### EXERCISE MATERIALS
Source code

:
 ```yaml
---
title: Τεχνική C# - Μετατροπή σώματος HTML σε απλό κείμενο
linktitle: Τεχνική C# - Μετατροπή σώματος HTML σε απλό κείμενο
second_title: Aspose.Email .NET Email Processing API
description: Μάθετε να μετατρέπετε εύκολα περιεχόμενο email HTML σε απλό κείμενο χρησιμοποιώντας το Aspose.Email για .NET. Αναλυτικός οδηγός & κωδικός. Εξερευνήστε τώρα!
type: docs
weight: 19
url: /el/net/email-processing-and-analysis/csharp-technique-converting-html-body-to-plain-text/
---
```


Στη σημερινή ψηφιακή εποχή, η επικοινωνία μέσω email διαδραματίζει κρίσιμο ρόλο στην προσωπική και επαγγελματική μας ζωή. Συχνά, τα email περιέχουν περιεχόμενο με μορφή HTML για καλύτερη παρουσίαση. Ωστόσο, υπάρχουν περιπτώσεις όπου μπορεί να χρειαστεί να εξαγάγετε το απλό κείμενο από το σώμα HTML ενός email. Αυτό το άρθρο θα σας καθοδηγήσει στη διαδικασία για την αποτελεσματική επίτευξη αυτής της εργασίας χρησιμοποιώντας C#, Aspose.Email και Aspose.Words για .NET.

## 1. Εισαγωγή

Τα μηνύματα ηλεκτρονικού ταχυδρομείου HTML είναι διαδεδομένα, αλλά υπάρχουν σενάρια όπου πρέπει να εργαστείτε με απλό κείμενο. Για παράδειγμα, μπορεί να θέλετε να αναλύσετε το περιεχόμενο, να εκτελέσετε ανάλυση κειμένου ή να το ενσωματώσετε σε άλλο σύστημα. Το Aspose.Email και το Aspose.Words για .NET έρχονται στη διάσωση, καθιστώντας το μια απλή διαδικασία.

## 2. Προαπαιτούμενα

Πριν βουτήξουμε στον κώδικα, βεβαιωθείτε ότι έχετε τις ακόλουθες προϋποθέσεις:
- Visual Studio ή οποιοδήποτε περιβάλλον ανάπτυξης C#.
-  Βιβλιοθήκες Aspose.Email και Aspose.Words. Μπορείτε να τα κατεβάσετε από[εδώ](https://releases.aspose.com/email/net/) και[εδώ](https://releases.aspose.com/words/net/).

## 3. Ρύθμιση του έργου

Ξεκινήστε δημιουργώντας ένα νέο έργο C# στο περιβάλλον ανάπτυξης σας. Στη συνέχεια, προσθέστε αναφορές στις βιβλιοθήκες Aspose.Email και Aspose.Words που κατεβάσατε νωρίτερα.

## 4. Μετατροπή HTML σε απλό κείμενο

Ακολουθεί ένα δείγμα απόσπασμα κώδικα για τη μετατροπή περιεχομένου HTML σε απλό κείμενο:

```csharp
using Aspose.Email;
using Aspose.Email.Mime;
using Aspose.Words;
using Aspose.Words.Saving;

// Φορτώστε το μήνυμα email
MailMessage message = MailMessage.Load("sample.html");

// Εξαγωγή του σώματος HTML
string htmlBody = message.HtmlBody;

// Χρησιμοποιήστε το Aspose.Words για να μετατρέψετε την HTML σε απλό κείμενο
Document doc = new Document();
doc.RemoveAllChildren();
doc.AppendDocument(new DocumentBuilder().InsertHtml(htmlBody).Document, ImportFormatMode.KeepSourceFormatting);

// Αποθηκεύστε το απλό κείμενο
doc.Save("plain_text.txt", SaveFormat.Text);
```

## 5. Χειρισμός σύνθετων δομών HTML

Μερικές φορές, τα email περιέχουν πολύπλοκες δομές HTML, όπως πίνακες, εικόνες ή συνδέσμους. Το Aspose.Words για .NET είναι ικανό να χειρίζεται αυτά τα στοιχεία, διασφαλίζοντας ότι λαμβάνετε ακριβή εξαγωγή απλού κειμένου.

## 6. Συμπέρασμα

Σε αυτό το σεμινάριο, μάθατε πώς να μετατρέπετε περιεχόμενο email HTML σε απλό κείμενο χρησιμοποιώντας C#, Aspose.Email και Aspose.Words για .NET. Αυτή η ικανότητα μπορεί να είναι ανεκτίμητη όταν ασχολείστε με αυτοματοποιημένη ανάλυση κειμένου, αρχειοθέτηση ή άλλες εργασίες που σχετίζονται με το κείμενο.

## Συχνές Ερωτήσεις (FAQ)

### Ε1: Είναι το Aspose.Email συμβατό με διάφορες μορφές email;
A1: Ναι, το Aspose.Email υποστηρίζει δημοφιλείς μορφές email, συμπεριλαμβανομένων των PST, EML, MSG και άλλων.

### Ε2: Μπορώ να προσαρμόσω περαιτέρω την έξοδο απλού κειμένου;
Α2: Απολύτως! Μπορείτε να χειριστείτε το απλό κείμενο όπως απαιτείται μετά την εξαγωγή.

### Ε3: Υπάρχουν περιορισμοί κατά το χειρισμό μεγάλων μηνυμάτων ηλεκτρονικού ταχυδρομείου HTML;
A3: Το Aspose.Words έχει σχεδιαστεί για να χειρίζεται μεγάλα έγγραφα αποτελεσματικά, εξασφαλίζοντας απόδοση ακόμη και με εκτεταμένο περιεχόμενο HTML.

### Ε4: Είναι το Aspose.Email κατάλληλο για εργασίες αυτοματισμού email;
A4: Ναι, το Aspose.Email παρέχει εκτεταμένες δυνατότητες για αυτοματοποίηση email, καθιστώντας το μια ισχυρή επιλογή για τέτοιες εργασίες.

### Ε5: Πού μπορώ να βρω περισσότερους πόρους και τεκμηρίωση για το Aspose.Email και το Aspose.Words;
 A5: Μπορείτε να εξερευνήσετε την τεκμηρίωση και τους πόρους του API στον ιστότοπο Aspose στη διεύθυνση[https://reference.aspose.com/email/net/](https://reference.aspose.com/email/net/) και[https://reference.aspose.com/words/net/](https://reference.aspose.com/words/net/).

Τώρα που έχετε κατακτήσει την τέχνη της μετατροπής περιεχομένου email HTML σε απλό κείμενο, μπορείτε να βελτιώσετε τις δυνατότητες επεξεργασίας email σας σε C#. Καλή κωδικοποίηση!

### TASK PROMPT
Give every entry back unchanged. Leave none out.

### SOLUTION TO THE EXERCISE
Source code

:
 ```yaml
---
title: Τεχνική C# - Μετατροπή σώματος HTML σε απλό κείμενο
linktitle: Τεχνική C# - Μετατροπή σώματος HTML σε απλό κείμενο
second_title: Aspose.Email .NET Email Processing API
description: Μάθετε να μετατρέπετε εύκολα περιεχόμενο email HTML σε απλό κείμενο χρησιμοποιώντας το Aspose.Email για .NET. Αναλυτικός οδηγός & κωδικός. Εξερευνήστε τώρα!
type: docs
weight: 19
url: /el/net/email-processing-and-analysis/csharp-technique-converting-html-body-to-plain-text/
---
```


Στη σημερινή ψηφιακή εποχή, η επικοινωνία μέσω email διαδραματίζει κρίσιμο ρόλο στην προσωπική και επαγγελματική μας ζωή. Συχνά, τα email περιέχουν περιεχόμενο με μορφή HTML για καλύτερη παρουσίαση. Ωστόσο, υπάρχουν περιπτώσεις όπου μπορεί να χρειαστεί να εξαγάγετε το απλό κείμενο από το σώμα HTML ενός email. Αυτό το άρθρο θα σας καθοδηγήσει στη διαδικασία για την αποτελεσματική επίτευξη αυτής της εργασίας χρησιμοποιώντας C#, Aspose.Email και Aspose.Words για .NET.

## 1. Εισαγωγή

Τα μηνύματα ηλεκτρονικού ταχυδρομείου HTML είναι διαδεδομένα, αλλά υπάρχουν σενάρια όπου πρέπει να εργαστείτε με απλό κείμενο. Για παράδειγμα, μπορεί να θέλετε να αναλύσετε το περιεχόμενο, να εκτελέσετε ανάλυση κειμένου ή να το ενσωματώσετε σε άλλο σύστημα. Το Aspose.Email και το Aspose.Words για .NET έρχονται στη διάσωση, καθιστώντας το μια απλή διαδικασία.

## 2. Προαπαιτούμενα

Πριν βουτήξουμε στον κώδικα, βεβαιωθείτε ότι έχετε τις ακόλουθες προϋποθέσεις:
- Visual Studio ή οποιοδήποτε περιβάλλον ανάπτυξης C#.
-  Βιβλιοθήκες Aspose.Email και Aspose.Words. Μπορείτε να τα κατεβάσετε από[εδώ](https://releases.aspose.com/email/net/) και[εδώ](https://releases.aspose.com/words/net/).

## 3. Ρύθμιση του έργου

Ξεκινήστε δημιουργώντας ένα νέο έργο C# στο περιβάλλον ανάπτυξης σας. Στη συνέχεια, προσθέστε αναφορές στις βιβλιοθήκες Aspose.Email και Aspose.Words που κατεβάσατε νωρίτερα.

## 4. Μετατροπή HTML σε απλό κείμενο

Ακολουθεί ένα δείγμα απόσπασμα κώδικα για τη μετατροπή περιεχομένου HTML σε απλό κείμενο:

```csharp
using Aspose.Email;
using Aspose.Email.Mime;
using Aspose.Words;
using Aspose.Words.Saving;

// Φορτώστε το μήνυμα email
MailMessage message = MailMessage.Load("sample.html");

// Εξαγωγή του σώματος HTML
string htmlBody = message.HtmlBody;

// Χρησιμοποιήστε το Aspose.Words για να μετατρέψετε την HTML σε απλό κείμενο
Document doc = new Document();
doc.RemoveAllChildren();
doc.AppendDocument(new DocumentBuilder().InsertHtml(htmlBody).Document, ImportFormatMode.KeepSourceFormatting);

// Αποθηκεύστε το απλό κείμενο
doc.Save("plain_text.txt", SaveFormat.Text);
```

## 5. Χειρισμός σύνθετων δομών HTML

Μερικές φορές, τα email περιέχουν πολύπλοκες δομές HTML, όπως πίνακες, εικόνες ή συνδέσμους. Το Aspose.Words για .NET είναι ικανό να χειρίζεται αυτά τα στοιχεία, διασφαλίζοντας ότι λαμβάνετε ακριβή εξαγωγή απλού κειμένου.

## 6. Συμπέρασμα

Σε αυτό το σεμινάριο, μάθατε πώς να μετατρέπετε περιεχόμενο email HTML σε απλό κείμενο χρησιμοποιώντας C#, Aspose.Email και Aspose.Words για .NET. Αυτή η ικανότητα μπορεί να είναι ανεκτίμητη όταν ασχολείστε με αυτοματοποιημένη ανάλυση κειμένου, αρχειοθέτηση ή άλλες εργασίες που σχετίζονται με το κείμενο.

## Συχνές Ερωτήσεις (FAQ)

### Ε1: Είναι το Aspose.Email συμβατό με διάφορες μορφές email;
A1: Ναι, το Aspose.Email υποστηρίζει δημοφιλείς μορφές email, συμπεριλαμβανομένων των PST, EML, MSG και άλλων.

### Ε2: Μπορώ να προσαρμόσω περαιτέρω την έξοδο απλού κειμένου;
Α2: Απολύτως! Μπορείτε να χειριστείτε το απλό κείμενο όπως απαιτείται μετά την εξαγωγή.

### Ε3: Υπάρχουν περιορισμοί κατά το χειρισμό μεγάλων μηνυμάτων ηλεκτρονικού ταχυδρομείου HTML;
A3: Το Aspose.Words έχει σχεδιαστεί για να χειρίζεται μεγάλα έγγραφα αποτελεσματικά, εξασφαλίζοντας απόδοση ακόμη και με εκτεταμένο περιεχόμενο HTML.

### Ε4: Είναι το Aspose.Email κατάλληλο για εργασίες αυτοματισμού email;
A4: Ναι, το Aspose.Email παρέχει εκτεταμένες δυνατότητες για αυτοματοποίηση email, καθιστώντας το μια ισχυρή επιλογή για τέτοιες εργασίες.

### Ε5: Πού μπορώ να βρω περισσότερους πόρους και τεκμηρίωση για το Aspose.Email και το Aspose.Words;
 A5: Μπορείτε να εξερευνήσετε την τεκμηρίωση και τους πόρους του API στον ιστότοπο Aspose στη διεύθυνση[https://reference.aspose.com/email/net/](https://reference.aspose.com/email/net/) και[https://reference.aspose.com/words/net/](https://reference.aspose.com/words/net/).

Τώρα που έχετε κατακτήσει την τέχνη της μετατροπής περιεχομένου email HTML σε απλό κείμενο, μπορείτε να βελτιώσετε τις δυνατότητες επεξεργασίας email σας σε C#. Καλή κωδικοποίηση!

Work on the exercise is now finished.